Yada batıda bulunan Kürt iş adamlarının bölgenin kalkınmasında rol almaları için ne önerdiler biliyor musunuz? Bilmiyorsunuz değil mi? Bende bilmiyorum. Çünkü böyle bir programları yoktu ki.

Buna paralel olarak akıl tutulmasını önleyecek nedenlerimiz de var. İşte size örnek istatistik bulgular.

2009 yılında Hürriyet gazetesindeki köşesinde yayınlayan Ertuğrul Özkök’ten aldım.

*

“Bahçeşehir Üniversitesi Stratejik Araştırmalar Merkezi, bir araştırma gerçekleştirdi.

Araştırmanın adı, “Doğu ve Güneydoğu Anadolu bölgeleri sosyo-ekonomik araştırması.” 
3000 hane halkına soru kâğıdı gönderilmiş.
Bunların 2401’inden cevap alınmış.
Araştırmada sorulan sorulardan biri şu:
“İmkânınız olsa Türkiye’nin neresinde yaşamak istersiniz?”

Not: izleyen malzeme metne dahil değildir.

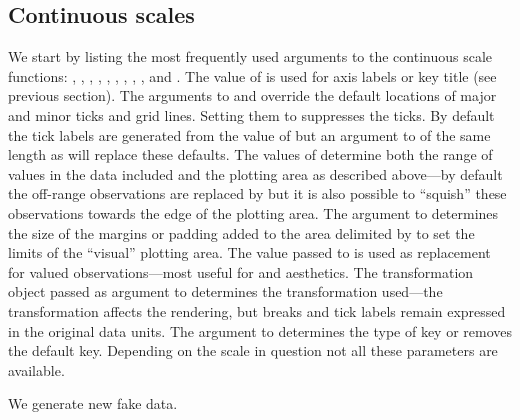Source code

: \documentclass[krantz2]{krantz}\usepackage{knitr}%
\begin{document}
\subsection{Continuous scales}\label{sec:plot:scales:continuous}
We start by listing the most frequently used arguments to the continuous scale functions: , , , , , , , , , and . The value of  is used for axis labels or key title (see previous section). The arguments to  and  override the default locations of major and minor ticks and grid lines. Setting them to  suppresses the ticks. By default the tick labels are generated from the value of  but an argument to  of the same length as  will replace these defaults. The values of  determine both the range of values in the data included and the plotting area as described above---by default the off-range observations are replaced by  but it is also possible to ``squish'' these observations towards the edge of the plotting area. The argument to  determines the size of the margins or padding added to the area delimited by  to set the limits of the ``visual'' plotting area. The value passed to  is used as replacement for  valued observations---most useful for  and  aesthetics. The transformation object passed as argument to  determines the transformation used---the transformation affects the rendering, but breaks and tick labels remain expressed in the original data units. The argument to  determines the type of key or removes the default key. Depending on the scale in question not all these parameters are available.



We generate new fake data.

\begin{knitrout}\footnotesize
{}\color{fgcolor}\begin{kframe}
\begin{alltt}
 \hlkwb{<-}
  \hlstd{(} \hlstd{=} \hlstd{(}\hlstd{(}\hlstd{,}  \hlstd{=} \hlstd{,}  \hlstd{=} \hlstd{),}
                   \hlstd{(}\hlstd{,}  \hlstd{=} \hlstd{,}  \hlstd{=} \hlstd{)),}
              \hlstd{=} \hlstd{(}\hlstd{(}\hlstd{(}\hlstd{,} \hlstd{),} \hlstd{(}\hlstd{,} \hlstd{))),}
              \hlstd{=} \hlstd{(}\hlstd{,}  \hlstd{=} \hlstd{,}  \hlstd{=} \hlstd{))}
\end{alltt}
\end{kframe}
\end{knitrout}
\end{document}
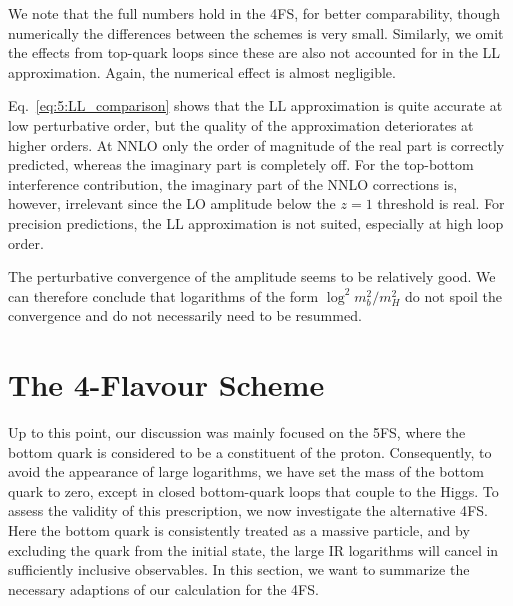 We note that the full numbers hold in the 4\acs{FS}, for better comparability, though numerically the differences between the schemes is very small. Similarly, we omit the effects from top-quark loops since these are also not accounted for in the \acs{LL} approximation. Again, the numerical effect is almost negligible.

Eq.~\eqref{eq:5:LL_comparison} shows that the \acs{LL} approximation is quite accurate at low perturbative order, but the quality of the approximation deteriorates at higher orders. At \acs{NNLO} only the order of magnitude of the real part is correctly predicted, whereas the imaginary part is completely off. For the top-bottom interference contribution, the imaginary part of the \acs{NNLO} corrections is, however, irrelevant since the \acs{LO} amplitude below the $z=1$ threshold is real. For precision predictions, the \acs{LL} approximation is not suited, especially at high loop order.

The perturbative convergence of the amplitude seems to be relatively good. We can therefore conclude that logarithms of the form $\log^2 m_b^2/m_H^2$ do not spoil the convergence and do not necessarily need to be resummed.



\section{The 4-Flavour Scheme}\label{sec:5:4FS}
Up to this point, our discussion was mainly focused on the 5\acs{FS}, where the bottom quark is considered to be a constituent of the proton. Consequently, to avoid the appearance of large logarithms, we have set the mass of the bottom quark to zero, except in closed bottom-quark loops that couple to the Higgs. To assess the validity of this prescription, we now investigate the alternative 4\acs{FS}. Here the bottom quark is consistently treated as a massive particle, and by excluding the quark from the initial state, the large \acs{IR} logarithms will cancel in sufficiently inclusive observables. In this section, we want to summarize the necessary adaptions of our calculation for the 4\acs{FS}.

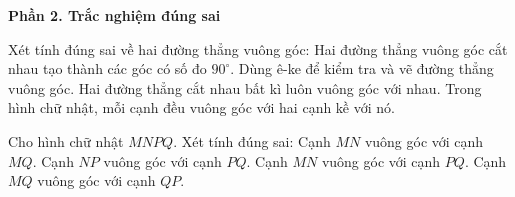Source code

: \textbf{Phần 2. Trắc nghiệm đúng sai}

\begin{ex} %
Xét tính đúng sai về hai đường thẳng vuông góc:
\choiceTF
{\True Hai đường thẳng vuông góc cắt nhau tạo thành các góc có số đo $90^\circ$.}
{\True Dùng ê-ke để kiểm tra và vẽ đường thẳng vuông góc.}
{Hai đường thẳng cắt nhau bất kì luôn vuông góc với nhau.}
{\True Trong hình chữ nhật, mỗi cạnh đều vuông góc với hai cạnh kề với nó.}
\end{ex}

\begin{ex} %
Cho hình chữ nhật $MNPQ$. Xét tính đúng sai:
\choiceTF
{\True Cạnh $MN$ vuông góc với cạnh $MQ$.}
{\True Cạnh $NP$ vuông góc với cạnh $PQ$.}
{Cạnh $MN$ vuông góc với cạnh $PQ$.}
{\True Cạnh $MQ$ vuông góc với cạnh $QP$.}
\end{ex}

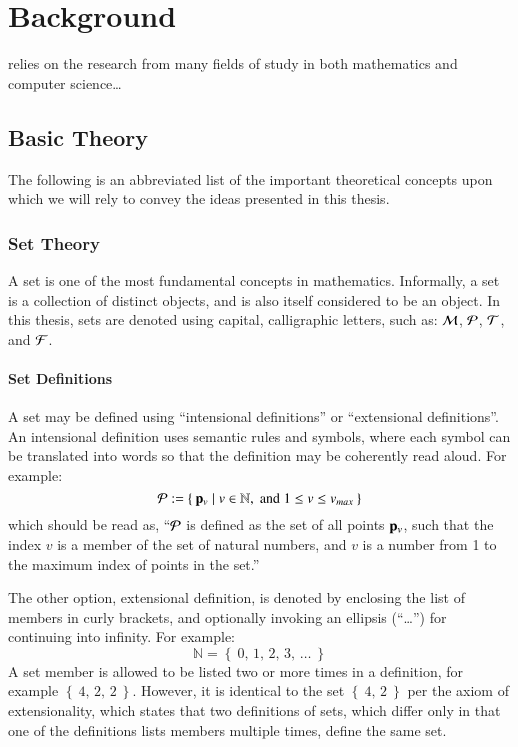 \chapter{Background}
\label{ch2}
 relies on the research from many fields of study in both mathematics and computer science\ldots
{}
%
%
%
%
%
\section{Basic Theory}
The following is an abbreviated list of the important theoretical concepts upon which we will rely to convey the ideas presented in this thesis.
%
\subsection{Set Theory}
A set is one of the most fundamental concepts in mathematics. Informally, a set is a collection of distinct objects, and is also itself considered to be an object. In this thesis, sets are denoted using capital, calligraphic letters, such as: $\mathcal{M}$, $\mathcal{P}$, $\mathcal{T}$, and $\mathcal{F}$. 
%
\subsubsection{Set Definitions}
A set may be defined using ``intensional definitions'' or ``extensional definitions''. An intensional definition uses semantic rules and symbols, where each symbol can be translated into words so that the definition may be coherently read aloud. For example:
\begin{equation}
	\mathcal{P} := \left \{\:\mathbf{p}_v \mid v \in \mathbb{N}, \;\text{and}\; 1\leq v \leq v_{max}\:\right \}
\end{equation}
which should be read as, ``$\mathcal{P}$ is defined as the set of all points $\mathbf{p}_v$, such that the index $v$ is a member of the set of natural numbers, and $v$ is a number from 1 to the maximum index of points in the set.''

The other option, extensional definition, is denoted by enclosing the list of members in curly brackets, and optionally invoking an ellipsis (``\dots'') for continuing into infinity. For example:
%
\begin{equation}
	\mathbb{N} = \left \{\:0,\,1,\,2,\,3,\,\ldots\:\right \}
\end{equation}
%
A set member is allowed to be listed two or more times in a definition, for example $\left \{\:4,\,2,\,2\:\right \}$. However, it is identical to the set $\left \{\:4,\,2\:\right \}$ per the axiom of extensionality, which states that two definitions of sets, which differ only in that one of the definitions lists members multiple times, define the same set.
%
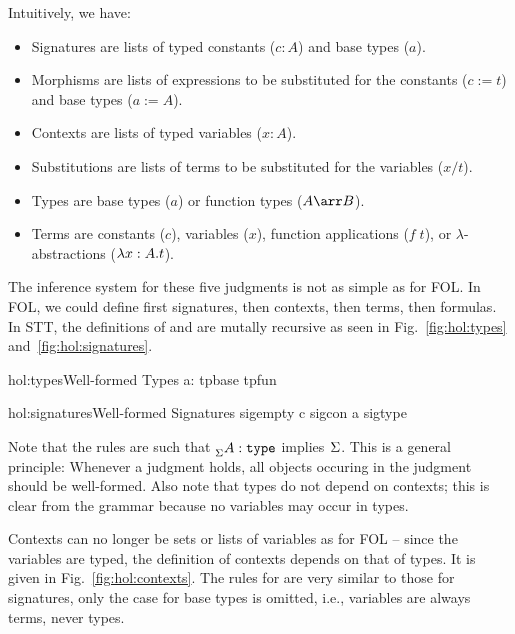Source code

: Intuitively, we have:
\begin{itemize}
	\item Signatures are lists of typed constants ($c:A$) and base types ($a$).
	\item Morphisms are lists of expressions to be substituted for the constants ($c:=t$) and base types ($a:=A$).
	\item Contexts are lists of typed variables ($x:A$).
	\item Substitutions are lists of terms to be substituted for the variables ($x/t$).
	\item Types are base types ($a$) or function types ($A\arr B$).
	\item Terms are constants ($c$), variables ($x$), function applications ($f\;t$), or $\lambda$-abstractions ($\lambda x:A.t$).
\end{itemize}

The inference system for these five judgments is not as simple as for FOL. In FOL, we could define first signatures, then contexts, then terms, then formulas. In STT, the definitions of  and  are mutally recursive as seen in Fig.~\ref{fig:hol:types} and~\ref{fig:hol:signatures}.  

\begin{fignd}{hol:types}{Well-formed Types}
\ibnc{\issig{\Sigma}}
     {a:\TYPE \minn \Sigma}
     {}
     {tpbase}
\tb\tb
{}
     {}
     {}
     {tpfun}
\end{fignd}

\begin{fignd}{hol:signatures}{Well-formed Signatures}
\ianc{}
     {\issig{\cdot}}
     {sigempty}
\tb\tb
\icnc{\issig{\Sigma}}
     {c \mnot\minn \Sigma}
     {}
     {}
     {sigcon}
\tb\tb
\ibnc{\issig{\Sigma}}
     {a \mnot\minn \Sigma}
     {}
     {sigtype}
\end{fignd}

Note that the rules are such that $^{}_{\Sigma}A:\mathtt{type}$ implies $^{} \Sigma$. This is a general principle: Whenever a judgment holds, all objects occuring in the judgment should be well-formed. Also note that types do not depend on contexts; this is clear from the grammar because no variables may occur in types.


Contexts can no longer be sets or lists of variables as for FOL -- since the variables are typed, the definition of contexts depends on that of types. It is given in Fig.~\ref{fig:hol:contexts}. The rules for  are very similar to those for signatures, only the case for base types is omitted, i.e., variables are always terms, never types.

Şu an oturdukları kentlerde, kasabalarda, köylerde mi?
Yani, PKK’nın “Kürdistan” dediği bölgede mi?
Yoksa Anadolu’nun başka yerlerinde mi?
Hiç de önemsiz bir soru değil.
Sadece Kürtleri değil, bütün Türkiye’yi ilgilendiren çok önemli bir soru.
Özellikle de Güneydoğu’dan göç alan şehirler açısından önemli bir soru.

Sorunun cevapları şöyle:

Buradan memnunum yüzde 50.
2
İstanbul......................   yüzde 12.9
İzmir......................       yüzde   4.8
Antalya..................       yüzde   4.8
Ankara.......................    yüzde   4.0

Bölgede konuşulan insanların yüzde 78.9’u “Türkiye Cumhuriyeti vatandaşlığını”, “vazgeçilmez” olarak görüyor.

Bu rakamı düşük sanmayın.
Çünkü aynı bölgede yaşayıp anadili “Türkçe” olanlar arasında TC vatandaşlığını vazgeçilmez kabul edenlerin oranı yüzde 88.5.

Şimdi sıkı durun.

Anadili “Arapça” olanların, yani Arap kökenlilerin içinde TC vatandaşlığını vazgeçilmez kabul edenlerin oranı yüzde 89.4.
Yani bölgedeki Türklerinkinden de yüksek.
En düşük aidiyet duygusu ise Zaza kökenli Kürtler arasında çıkmış.
O da yüzde 60.

Bu sonuçları şundan veriyorum.
Güneydoğu ve Doğu’da yaşayan vatandaşlarımızın, yarıya yakını Türkiye’nin öteki bölgelerinde yaşamak istiyor.
Bunların yüzde 30’una yakınının yaşamak istediği şehirler, İstanbul, İzmir, Antalya ve Ankara.
Yani bu şehirlerimiz oralardan gelecek yeni göçlere hazır olmalı.
İşte bu noktada çok ciddi bir “algılama” sorunu ile karşı karşıya kalabiliriz.
Son olaylar Anadolu’nun çeşitli yerlerinde, karşılıklı algılamaları acaba ne ölçüde etkiledi?
Yani İstanbul, İzmir, Antalya, Ankara, Adana’da yaşayan Türkler, o bölgeden gelen kişileri nasıl görüyor?
“Kürtler” veya “PKK yandaşları” olarak mı?
Oysa bu araştırma gösteriyor ki, gelecek kişilerin yüzde 80’ine yakını TC vatandaşlığını vazgeçilmez olarak kabul etmiş insanlar.
Tabii batı bölgelerine gelmek isteyenler arasında bu oranın daha da yüksek olacağı tahmin edilmeli.”

*

Yazıdan yaptığım alıntılar bu kadar. Buradan çıkan sonuç kesinlikle parçalanmak değil. ortadaki durumdan doğan keskinliği kaşımamamız gerekiyor. Kaşıdığımız ölçüde ülkemizin geleceği kararır. Buna kimsenin razı olmadığı ortada. Ülkemizin sunduğu imkânlar öyle sanıldığı gibi vazgeçilir şey değildir. Şimdiye kadar herkes üstüne düşen rolü oynadı mı diye sormamız gerek. Şimdiki duruma bakarak sorulmadığını söyleyebilirim. Oynanmış olsaydı ne şehit aileleri rencide olurdu, ne Kürt vatandaşlarımız çağ dışı ilkellikte kalırdı. Herkes benim dediğim olsun havasında. Oysa okuduğunuz istatistikler politikacılara çok şey anlatmalı.